- Episode no.: Episode 8
- Directed by: Ken Turner
- Written by: Alan Fennell
- Editing by: Lee Doig
- Production code: 15
- Original air date: 7 October 1970

Guest appearances
- John Stratton as John Croxley; Douglas Wilmer as Dr Brünner; Deborah Stanford as Stella Croxley; Maxwell Shaw as Dr Shroeder; Stanley McGeagh as SHADO guard; Donald Tandy as Gate security;

Episode chronology
| ← Previous "Ordeal" | Next → "Close Up" |

= E.S.P. (UFO) =

"E.S.P." is the eighth episode of UFO, a 1970 British science fiction television series about an alien invasion of Earth. Alan Fennell wrote the screenplay and it was directed by Ken Turner. The episode was filmed between 23 October and 4 November 1969 and was first broadcast on 7 October 1970 on Tyne Tees Television. It was the 15th episode filmed.

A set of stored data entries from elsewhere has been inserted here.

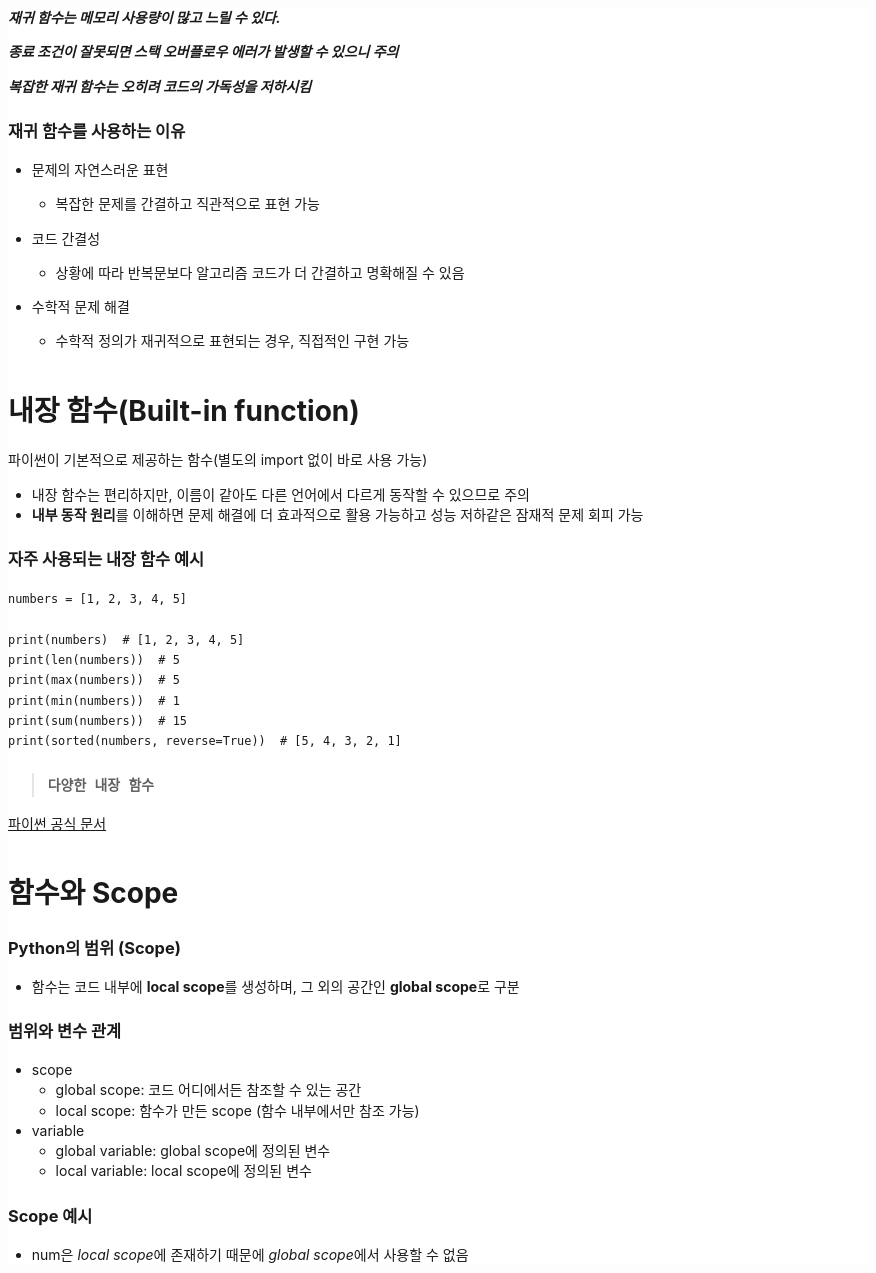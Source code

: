 ***재귀 함수는 메모리 사용량이 많고 느릴 수 있다.***

***종료 조건이 잘못되면 스택 오버플로우 에러가 발생할 수 있으니 주의***

***복잡한 재귀 함수는 오히려 코드의 가독성을 저하시킴***

### 재귀 함수를 사용하는 이유
- 문제의 자연스러운 표현
    - 복잡한 문제를 간결하고 직관적으로 표현 가능

- 코드 간결성
    - 상황에 따라 반복문보다 알고리즘 코드가 더 간결하고 명확해질 수 있음

- 수학적 문제 해결
    - 수학적 정의가 재귀적으로 표현되는 경우, 직접적인 구현 가능

# 내장 함수(Built-in function)
파이썬이 기본적으로 제공하는 함수(별도의 import 없이 바로 사용 가능)
- 내장 함수는 편리하지만, 이름이 같아도 다른 언어에서 다르게 동작할 수 있으므로 주의
- **내부 동작 원리**를 이해하면 문제 해결에 더 효과적으로 활용 가능하고 성능 저하같은 잠재적 문제 회피 가능

### 자주 사용되는 내장 함수 예시

```
numbers = [1, 2, 3, 4, 5]

print(numbers)  # [1, 2, 3, 4, 5]
print(len(numbers))  # 5
print(max(numbers))  # 5
print(min(numbers))  # 1
print(sum(numbers))  # 15
print(sorted(numbers, reverse=True))  # [5, 4, 3, 2, 1]
```

> ### `다양한 내장 함수`
[파이썬 공식 문서](https://docs.python.org/ko/3/library/functions.html)

# 함수와 Scope

### Python의 범위 (Scope)
- 함수는 코드 내부에 **local scope**를 생성하며, 그 외의 공간인 **global scope**로 구분

### 범위와 변수 관계
- scope
    - global scope: 코드 어디에서든 참조할 수 있는 공간
    - local scope: 함수가 만든 scope (함수 내부에서만 참조 가능)
- variable
    - global variable: global scope에 정의된 변수
    - local variable: local scope에 정의된 변수

### Scope 예시
- num은 *local scope*에 존재하기 때문에 *global scope*에서 사용할 수 없음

The series was created by Gerry Anderson and Sylvia Anderson with Reg Hill, and produced by the Andersons and Lew Grade's Century 21 Productions for Grade's ITC Entertainment company.

==Plot==
Returning home after seeing his psychiatrist, John Croxley, a man with very powerful ESP, is stopped by SHADO personnel due to an incoming UFO. The UFO crashes into Croxley's house, killing his wife and injuring Col. Foster who was monitoring the UFO from a SHADO mobile.

Foster is taken to hospital and SHADO sends a team to investigate the crash site. Croxley, now under alien influence, is able to read the minds of the SHADO team and learns all about SHADO's operations. Croxley believes that Straker and Freeman caused his wife's death and sets out to kill them.

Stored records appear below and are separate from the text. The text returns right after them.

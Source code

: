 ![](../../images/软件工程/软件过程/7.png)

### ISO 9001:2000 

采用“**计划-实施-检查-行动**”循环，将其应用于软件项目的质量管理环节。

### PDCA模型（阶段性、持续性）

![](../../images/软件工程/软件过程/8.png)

Foster believes that someone or something is watching him – a response to his mind being read by Croxley. Croxley sends Straker what looks like a film script but is instead a full, detailed description of SHADO's organisation and its operations, including places and times. After visiting Croxley's psychiatrist, Straker and Freeman learn of Croxley's ESP ability and are told to meet Croxley at his ruined house where Croxley, still under alien influence, intends to kill them both.

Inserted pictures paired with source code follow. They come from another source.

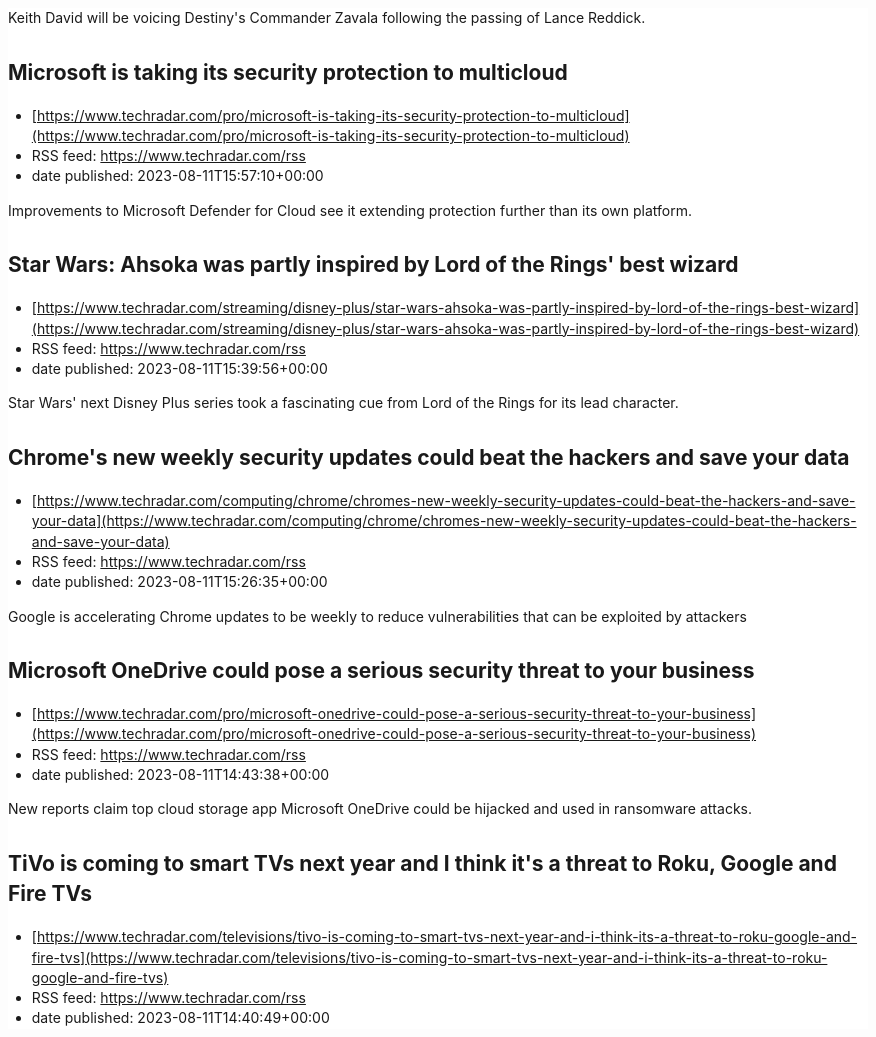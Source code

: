 Keith David will be voicing Destiny's Commander Zavala following the passing of Lance Reddick.

## Microsoft is taking its security protection to multicloud
 - [https://www.techradar.com/pro/microsoft-is-taking-its-security-protection-to-multicloud](https://www.techradar.com/pro/microsoft-is-taking-its-security-protection-to-multicloud)
 - RSS feed: https://www.techradar.com/rss
 - date published: 2023-08-11T15:57:10+00:00

Improvements to Microsoft Defender for Cloud see it extending protection further than its own platform.

## Star Wars: Ahsoka was partly inspired by Lord of the Rings' best wizard
 - [https://www.techradar.com/streaming/disney-plus/star-wars-ahsoka-was-partly-inspired-by-lord-of-the-rings-best-wizard](https://www.techradar.com/streaming/disney-plus/star-wars-ahsoka-was-partly-inspired-by-lord-of-the-rings-best-wizard)
 - RSS feed: https://www.techradar.com/rss
 - date published: 2023-08-11T15:39:56+00:00

Star Wars' next Disney Plus series took a fascinating cue from Lord of the Rings for its lead character.

## Chrome's new weekly security updates could beat the hackers and save your data
 - [https://www.techradar.com/computing/chrome/chromes-new-weekly-security-updates-could-beat-the-hackers-and-save-your-data](https://www.techradar.com/computing/chrome/chromes-new-weekly-security-updates-could-beat-the-hackers-and-save-your-data)
 - RSS feed: https://www.techradar.com/rss
 - date published: 2023-08-11T15:26:35+00:00

Google is accelerating Chrome updates to be weekly to reduce vulnerabilities that can be exploited by attackers

## Microsoft OneDrive could pose a serious security threat to your business
 - [https://www.techradar.com/pro/microsoft-onedrive-could-pose-a-serious-security-threat-to-your-business](https://www.techradar.com/pro/microsoft-onedrive-could-pose-a-serious-security-threat-to-your-business)
 - RSS feed: https://www.techradar.com/rss
 - date published: 2023-08-11T14:43:38+00:00

New reports claim top cloud storage app Microsoft OneDrive could be hijacked and used in ransomware attacks.

## TiVo is coming to smart TVs next year and I think it's a threat to Roku, Google and Fire TVs
 - [https://www.techradar.com/televisions/tivo-is-coming-to-smart-tvs-next-year-and-i-think-its-a-threat-to-roku-google-and-fire-tvs](https://www.techradar.com/televisions/tivo-is-coming-to-smart-tvs-next-year-and-i-think-its-a-threat-to-roku-google-and-fire-tvs)
 - RSS feed: https://www.techradar.com/rss
 - date published: 2023-08-11T14:40:49+00:00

Foster, who has been told that revisiting the site of his injuries will help his recuperation, also arrives at the house. Although Croxley's ability allows him to be aware of Foster's presence, he does not stop Foster, who shoots Croxley just as he is about to kill Straker and Freeman.

==Production==
The episode was filmed at MGM-British Studios, as well as on location at Neptune House (part of ATV Elstree Studios) and a factory in Slough.

==Reception==
Review website anorakzone.com ranks the episode the third-worst of the series, adding that "it's arguably the cheapest-looking episode of UFO, and does strain credulity." The review also criticises the ending's "corny expositionary dialogue". John Kenneth Muir comments that "there is nothing in particular wrong with 'E.S.P.'; yet it is never terribly original, or even thought-provoking."